WHAT YOU HAVE TO DO: Include only the line with "- alpha means policy distillation type" and the lines after it, each reproduced exactly as it stands in the entries below.

###

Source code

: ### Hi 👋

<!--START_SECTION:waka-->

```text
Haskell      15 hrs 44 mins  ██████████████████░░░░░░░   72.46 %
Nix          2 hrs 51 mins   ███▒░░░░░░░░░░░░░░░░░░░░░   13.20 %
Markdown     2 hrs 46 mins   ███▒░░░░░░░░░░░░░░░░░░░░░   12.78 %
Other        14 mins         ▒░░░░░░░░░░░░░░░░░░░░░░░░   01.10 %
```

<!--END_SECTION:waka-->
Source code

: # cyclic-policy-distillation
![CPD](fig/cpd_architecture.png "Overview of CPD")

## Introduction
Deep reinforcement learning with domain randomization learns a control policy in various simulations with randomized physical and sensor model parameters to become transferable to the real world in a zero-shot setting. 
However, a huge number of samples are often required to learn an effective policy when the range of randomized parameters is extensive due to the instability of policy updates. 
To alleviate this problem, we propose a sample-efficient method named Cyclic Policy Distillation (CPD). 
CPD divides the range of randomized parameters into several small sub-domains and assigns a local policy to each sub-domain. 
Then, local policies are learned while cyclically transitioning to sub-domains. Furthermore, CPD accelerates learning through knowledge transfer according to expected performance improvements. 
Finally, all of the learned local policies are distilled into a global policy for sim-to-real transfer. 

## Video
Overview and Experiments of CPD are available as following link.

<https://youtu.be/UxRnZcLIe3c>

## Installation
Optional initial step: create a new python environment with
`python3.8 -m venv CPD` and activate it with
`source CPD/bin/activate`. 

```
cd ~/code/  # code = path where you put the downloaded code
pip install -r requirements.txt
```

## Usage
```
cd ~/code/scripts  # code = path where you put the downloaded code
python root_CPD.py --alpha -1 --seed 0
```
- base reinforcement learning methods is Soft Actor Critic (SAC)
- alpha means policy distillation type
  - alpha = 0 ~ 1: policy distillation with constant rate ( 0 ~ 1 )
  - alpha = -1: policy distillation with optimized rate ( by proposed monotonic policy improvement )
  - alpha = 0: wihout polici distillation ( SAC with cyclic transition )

###

COMPLETED TASK:
- alpha means policy distillation type
  - alpha = 0 ~ 1: policy distillation with constant rate ( 0 ~ 1 )
  - alpha = -1: policy distillation with optimized rate ( by proposed monotonic policy improvement )
  - alpha = 0: wihout polici distillation ( SAC with cyclic transition )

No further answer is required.